Saved entries:

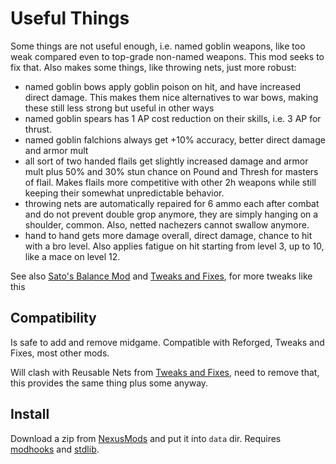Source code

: # Useful Things

Some things are not useful enough, i.e. named goblin weapons, like too weak compared even to top-grade non-named weapons. This mod seeks to fix that. Also makes some things, like throwing nets, just more robust:

- named goblin bows apply goblin poison on hit, and have increased direct damage. This makes them nice alternatives to war bows, making these still less strong but useful in other ways
- named goblin spears has 1 AP cost reduction on their skills, i.e. 3 AP for thrust.
- named goblin falchions always get +10% accuracy, better direct damage and armor mult
- all sort of two handed flails get slightly increased damage and armor mult plus 50% and 30% stun chance on Pound and Thresh for masters of flail. Makes flails more competitive with other 2h weapons while still keeping their somewhat unpredictable behavior.
- throwing nets are automatically repaired for 6 ammo each after combat and do not prevent double grop anymore, they are simply hanging on a shoulder, common. Also, netted nachezers cannot swallow anymore.
- hand to hand gets more damage overall, direct damage, chance to hit with a bro level. Also applies fatigue on hit starting from level 3, up to 10, like a mace on level 12.

See also [Sato's Balance Mod][sato-balance] and [Tweaks and Fixes][tnf], for more tweaks like this


## Compatibility

Is safe to add and remove midgame. Compatible with Reforged, Tweaks and Fixes, most other mods.

Will clash with Reusable Nets from [Tweaks and Fixes][tnf], need to remove that, this provides the same thing plus some anyway.


## Install

Download a zip from [NexusMods][] and put it into `data` dir. Requires [modhooks][] and [stdlib][].


[NexusMods]: https://www.nexusmods.com/battlebrothers/mods/...
[modhooks]: https://www.nexusmods.com/battlebrothers/mods/42
[stdlib]: https://www.nexusmods.com/battlebrothers/mods/676

[sato-balance]: https://github.com/jcsato/sato_balance_mod
[tnf]: https://www.nexusmods.com/battlebrothers/mods/69
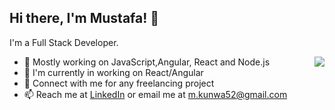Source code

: ## Hi there, I'm Mustafa! 👋

I'm a Full Stack Developer.

<img align="right" src="https://github-readme-stats.vercel.app/api/top-langs/?username=mustafakunwa&theme=light&hide_langs_below=1" />


- 🔭 Mostly working on JavaScript,Angular, React and Node.js
- 🌱 I'm currently in working on React/Angular
- 👯 Connect with me for any freelancing project
- 📫 Reach me at [LinkedIn](https://www.linkedin.com/in/mustafa-kunwa-63497212b/) or email me at m.kunwa52@gmail.com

* Task description
Report all lines in the records that include the string "React".

* Answer to the exercise
- 🔭 Mostly working on JavaScript,Angular, React and Node.js
- 🌱 I'm currently in working on React/Angular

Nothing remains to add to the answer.